「その内容は価格に伴っているか」 “日本一”のラーメン店「蔦」だからこそできた値下げ (1/8ページ)

 2015年12月、東京・巣鴨の「蔦(つた)」が、ラーメン専門店として初めて「ミシュランガイド」の一つ星を獲得した。1年間に700杯以上を食べる通称「ラーメン官僚」の田中一明氏は「これが日本の誇るラーメンだ」と評価する。だが、蔦は受賞からしばらくして、1杯1000円から900円へと価格を100円下げた。なぜなのか--。

 ※本稿は、田中一明『ラーメン超進化論 「ミシュラン一つ星」への道』(光文社新書)の第1章を再編集したものです。またメニュー名、価格等は取材当時のものです。

 史上初のミシュラン一つ星ラーメン店

 「Japanese Soba Noodles蔦」は、2012年1月26日、東京・巣鴨の地で産声(うぶごえ)を上げた。店主である大西祐貴氏は高校を卒業後、実父が経営する「七重の味の店めじろ」(神奈川県藤沢市、東京都渋谷区で営業、2013年に閉店)で修業。

 一時期、ラーメン業界を離れアパレル業界へと転職し、バイヤーとして活躍するが、胸に期すところがあり、再びラーメン職人の道へ進んだ。再度「めじろ」の厨房に立ち腕を磨いた後、満を持して独立したという経歴の持ち主だ。兄も神奈川県でラーメン店を経営している、ラーメンづくりのサラブレッドと言える。

閉店後に取材に応じてくれた、「蔦」の店主・大西祐貴氏(左)と店長・伊丹敏隆氏(PRESIDENT Onlineより)

閉店後に取材に応じてくれた、「蔦」の店主・大西祐貴氏(左)と店長・伊丹敏隆氏(PRESIDENT Onlineより)

 「蔦」を端的に表現すれば、「日本でも有数の個性派店主が腕を振るう、最もハイレベルな店」。
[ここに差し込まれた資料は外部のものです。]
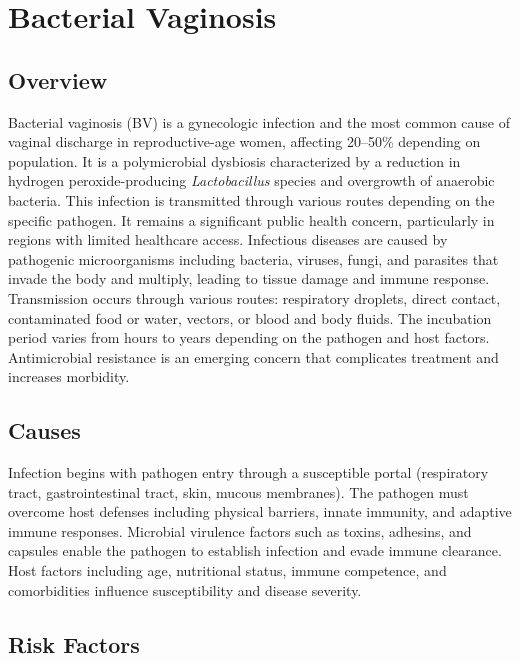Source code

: \chapter{Bacterial Vaginosis}
\label{sec:Bacterial Vaginosis}

\section{Overview}
Bacterial vaginosis (BV) is a gynecologic infection and the most common cause of vaginal discharge in reproductive-age women, affecting 20--50\% depending on population. It is a polymicrobial dysbiosis characterized by a reduction in hydrogen peroxide-producing \textit{Lactobacillus} species and overgrowth of anaerobic bacteria. This infection is transmitted through various routes depending on the specific pathogen. It remains a significant public health concern, particularly in regions with limited healthcare access. Infectious diseases are caused by pathogenic microorganisms including bacteria, viruses, fungi, and parasites that invade the body and multiply, leading to tissue damage and immune response. Transmission occurs through various routes: respiratory droplets, direct contact, contaminated food or water, vectors, or blood and body fluids. The incubation period varies from hours to years depending on the pathogen and host factors. Antimicrobial resistance is an emerging concern that complicates treatment and increases morbidity.
\section{Causes}
Infection begins with pathogen entry through a susceptible portal (respiratory tract, gastrointestinal tract, skin, mucous membranes). The pathogen must overcome host defenses including physical barriers, innate immunity, and adaptive immune responses. Microbial virulence factors such as toxins, adhesins, and capsules enable the pathogen to establish infection and evade immune clearance. Host factors including age, nutritional status, immune competence, and comorbidities influence susceptibility and disease severity.
\section{Risk Factors}


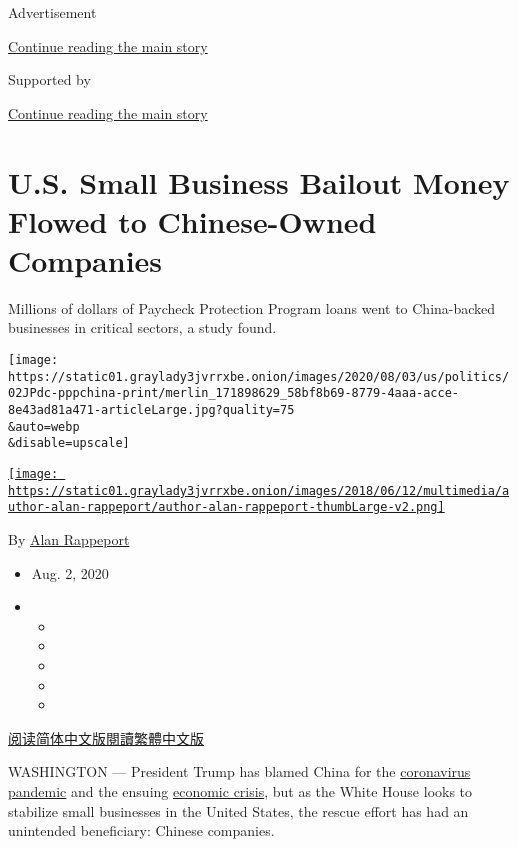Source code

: Advertisement

\protect\hyperlink{after-top}{Continue reading the main story}

Supported by

\protect\hyperlink{after-sponsor}{Continue reading the main story}

\hypertarget{us-small-business-bailout-money-flowed-to-chinese-owned-companies}{%
\section{U.S. Small Business Bailout Money Flowed to Chinese-Owned
Companies}\label{us-small-business-bailout-money-flowed-to-chinese-owned-companies}}

Millions of dollars of Paycheck Protection Program loans went to
China-backed businesses in critical sectors, a study found.

\texttt{[image: https://static01.graylady3jvrrxbe.onion/images/2020/08/03/us/politics/02JPdc-pppchina-print/merlin\_171898629\_58bf8b69-8779-4aaa-acce-8e43ad81a471-articleLarge.jpg?quality=75\\\&auto=webp\\\&disable=upscale]}

\href{https://www.nytimes3xbfgragh.onion/by/alan-rappeport}{\texttt{[image: https://static01.graylady3jvrrxbe.onion/images/2018/06/12/multimedia/author-alan-rappeport/author-alan-rappeport-thumbLarge-v2.png]}}

By \href{https://www.nytimes3xbfgragh.onion/by/alan-rappeport}{Alan
Rappeport}

\begin{itemize}
\item
  Aug. 2, 2020
\item
  \begin{itemize}
  \item
  \item
  \item
  \item
  \item
  \end{itemize}
\end{itemize}

\href{https://cn.nytimes3xbfgragh.onion/usa/20200803/virus-china-ppp-small-business-loans/}{阅读简体中文版}\href{https://cn.nytimes3xbfgragh.onion/usa/20200803/virus-china-ppp-small-business-loans/zh-hant/}{閱讀繁體中文版}

WASHINGTON --- President Trump has blamed China for the
\href{https://www.nytimes3xbfgragh.onion/news-event/coronavirus}{coronavirus
pandemic} and the ensuing
\href{https://www.nytimes3xbfgragh.onion/2020/07/30/business/economy/q2-gdp-coronavirus-economy.html}{economic
crisis}, but as the White House looks to stabilize small businesses in
the United States, the rescue effort has had an unintended beneficiary:
Chinese companies.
この一言に尽きる。

 そう、それはすなわち、全国約3万5000軒のラーメン専門店のトップに君臨する店ということだ。ここで言う「ハイレベル」とは、ラーメンの味はもちろん、ラーメンづくりに注ぎ込む店主の魂の熱量といったものも含まれる。およそラーメンを創作するに当たって求められる、あらゆる要素が日本一なのだ。